И было совершенно ясно, что, когда я вырасту, я стану под этим стягом, я буду — комсомольцем. И все же — пока между пылящими гамашами и реющим стягом сквозил бесплотный яростный ветер. Воображение отказывалось, было бессильным найти человеческий образ, достойный слову — его звуку и смыслу. Нужны были плакатные преувеличения, мощный, яркокрасочный символ!

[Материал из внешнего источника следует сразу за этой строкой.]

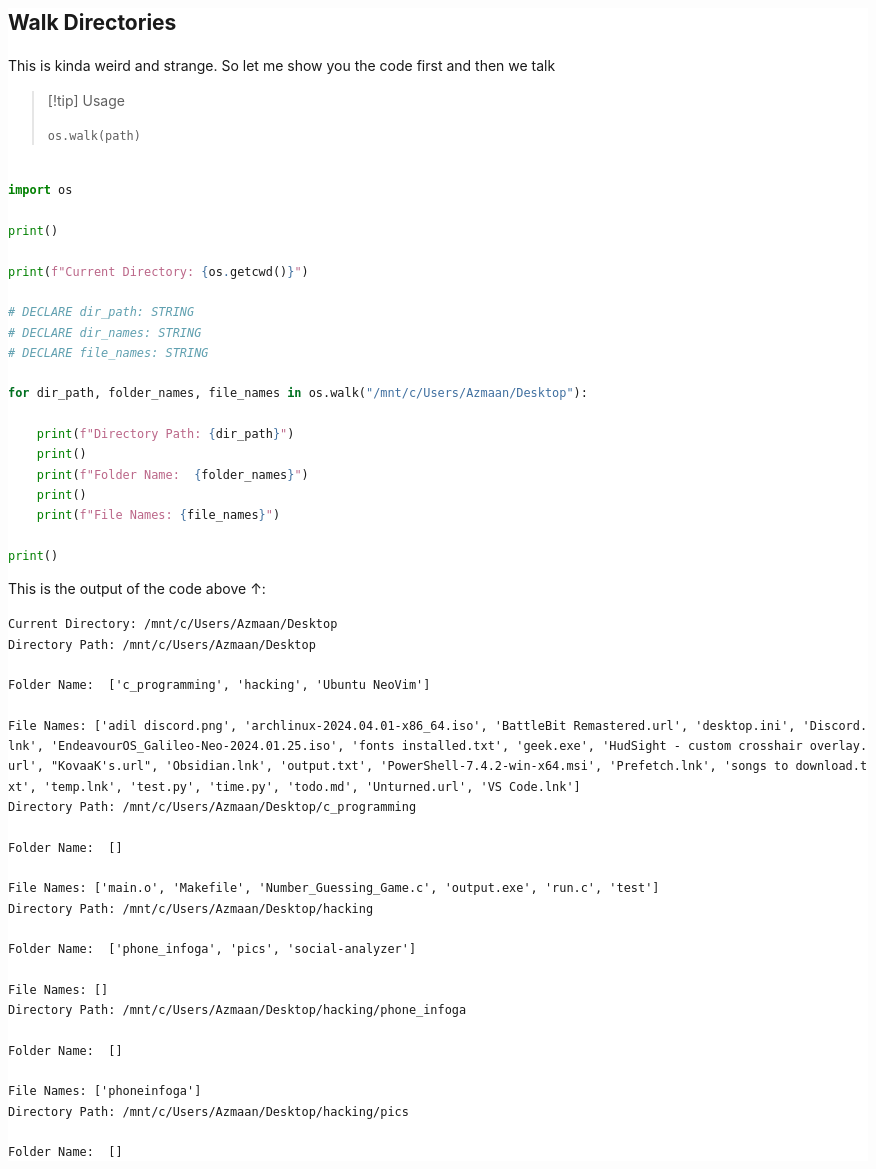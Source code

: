 ## Walk Directories

This is kinda weird and strange. So let me show you the code first and then we talk

>[!tip] Usage
>```python
>os.walk(path)
>```

```python

import os

print()

print(f"Current Directory: {os.getcwd()}")

# DECLARE dir_path: STRING
# DECLARE dir_names: STRING
# DECLARE file_names: STRING

for dir_path, folder_names, file_names in os.walk("/mnt/c/Users/Azmaan/Desktop"):

    print(f"Directory Path: {dir_path}")
    print()
    print(f"Folder Name:  {folder_names}")
    print()
    print(f"File Names: {file_names}")

print()

```

This is the output of the code above $\uparrow$:

```console
Current Directory: /mnt/c/Users/Azmaan/Desktop
Directory Path: /mnt/c/Users/Azmaan/Desktop

Folder Name:  ['c_programming', 'hacking', 'Ubuntu NeoVim']

File Names: ['adil discord.png', 'archlinux-2024.04.01-x86_64.iso', 'BattleBit Remastered.url', 'desktop.ini', 'Discord.lnk', 'EndeavourOS_Galileo-Neo-2024.01.25.iso', 'fonts installed.txt', 'geek.exe', 'HudSight - custom crosshair overlay.url', "KovaaK's.url", 'Obsidian.lnk', 'output.txt', 'PowerShell-7.4.2-win-x64.msi', 'Prefetch.lnk', 'songs to download.txt', 'temp.lnk', 'test.py', 'time.py', 'todo.md', 'Unturned.url', 'VS Code.lnk']
Directory Path: /mnt/c/Users/Azmaan/Desktop/c_programming

Folder Name:  []

File Names: ['main.o', 'Makefile', 'Number_Guessing_Game.c', 'output.exe', 'run.c', 'test']
Directory Path: /mnt/c/Users/Azmaan/Desktop/hacking

Folder Name:  ['phone_infoga', 'pics', 'social-analyzer']

File Names: []
Directory Path: /mnt/c/Users/Azmaan/Desktop/hacking/phone_infoga

Folder Name:  []

File Names: ['phoneinfoga']
Directory Path: /mnt/c/Users/Azmaan/Desktop/hacking/pics

Folder Name:  []

```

…Завывание ветра в печной трубе, его жесткие удары в окно, поскрипывание и глухие стоны кровли под мокрым соломенным настом крыши долго не давали мне уснуть. Нелепые видения вставали передо мной между сном и явью, я терял ощущение реальности. Я жмусь тревожно к отцу, слышу его горячее дыхание на затылке — мне одиноко и страшно. Предчувствие беды саднит сердце. Кто-то громко стучит в дверь — сердито и нетерпеливо; я слышу пьяные и грубые голоса.